— Task item —
Using the data that follows, report how many lines include "boundary"; output no other text.

:: Exercise materials

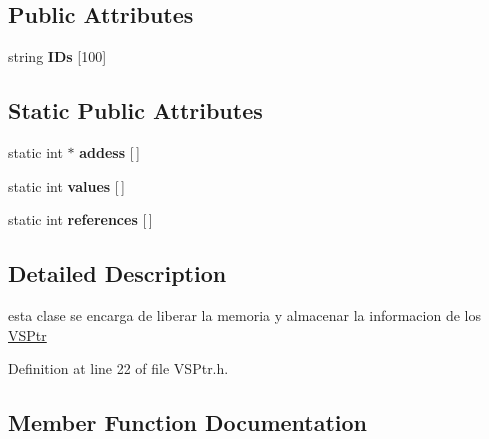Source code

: \subsection*{Public Attributes}
\begin{DoxyCompactItemize}
\item 
\mbox{\label{classGarbageCollector_aaa9d40687613f1f5bed1eade53d2fa0e}} 
string {\bfseries I\+Ds} \mbox{[}100\mbox{]}
\end{DoxyCompactItemize}
\subsection*{Static Public Attributes}
\begin{DoxyCompactItemize}
\item 
\mbox{\label{classGarbageCollector_abcbb69dfa9db0805652dc45f7911a4cc}} 
static int $\ast$ {\bfseries addess} \mbox{[}$\,$\mbox{]}
\item 
\mbox{\label{classGarbageCollector_a4f8929a0249ad8c1dafd6448e39a4809}} 
static int {\bfseries values} \mbox{[}$\,$\mbox{]}
\item 
\mbox{\label{classGarbageCollector_a5e65ad48d134c7c3ae82ee90d50f87ae}} 
static int {\bfseries references} \mbox{[}$\,$\mbox{]}
\end{DoxyCompactItemize}


\subsection{Detailed Description}
esta clase se encarga de liberar la memoria y almacenar la informacion de los \hyperlink{classVSPtr}{V\+S\+Ptr} 

Definition at line 22 of file V\+S\+Ptr.\+h.



\subsection{Member Function Documentation}
\mbox{\label{classGarbageCollector_acaa683eb8aa51ce85ff5a8e3dbe17bd8}} 

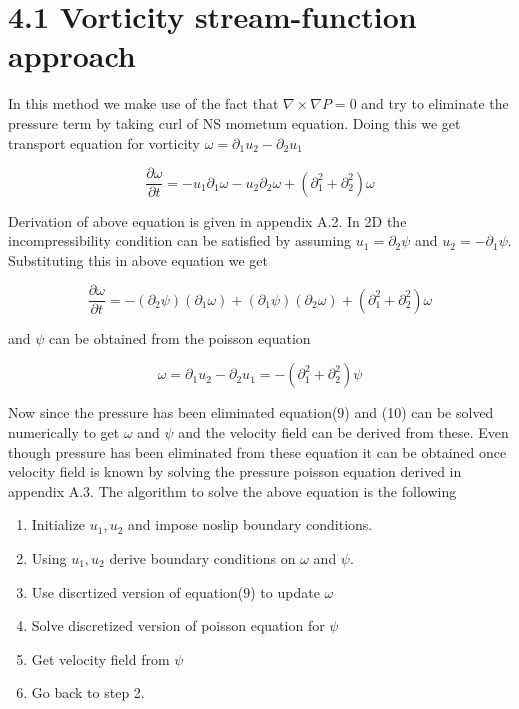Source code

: \documentclass{article}		%
\begin{document}
\section*{ 4.1 Vorticity stream-function approach}  In this method we make use of the fact that $ \nabla \times \nabla P =0 $ and try to eliminate the pressure term by taking curl of NS mometum equation. Doing this we get transport equation for vorticity $\omega = \partial_1u_2 - \partial_2u_1$   

\begin{equation*}
\frac{\partial \omega}{\partial t} =  - u_1 \partial_1 \omega - u_2 \partial_2 \omega  + (\partial_1^2+ \partial_2^2) \omega 
\end{equation*}

Derivation of above equation is given in appendix A.2. In 2D the incompressibility condition can be satisfied by assuming $u_1 = \partial_2 \psi $ and $u_2 = -\partial_1 \psi $. Substituting this in above equation we get 

\begin{equation}
\frac{\partial \omega}{\partial t} =  - (\partial_2 \psi)( \partial_1 \omega) + (\partial_1 \psi)( \partial_2 \omega)  + (\partial_1^2+ \partial_2^2) \omega 
\end{equation}

and $\psi$ can be obtained from the poisson equation

\begin{equation}
\omega = \partial_1u_2 - \partial_2u_1 = -(\partial_1^2 + \partial_2^2) \psi  
\end{equation}

Now since the pressure has been eliminated equation(9) and (10) can be solved numerically to get $\omega$ and $\psi$ and the velocity field can be derived from these. Even though pressure has been eliminated from these equation it can be obtained once velocity field is known by solving the pressure poisson equation derived in appendix A.3. The algorithm to solve the above equation is the following

\newpage

\begin{enumerate}
	\item Initialize $u_1, u_2$ and impose noslip boundary conditions.
	\item  Using $u_1, u_2$ derive boundary conditions on  $\omega$ and $\psi$.
	\item Use discrtized version of equation(9) to update $\omega$ 
	\item Solve discretized version of poisson equation for $\psi$
	\item Get velocity field from $\psi$ 
	\item Go back to step 2.
\end{enumerate}
\end{document}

::::

— Written answer —
2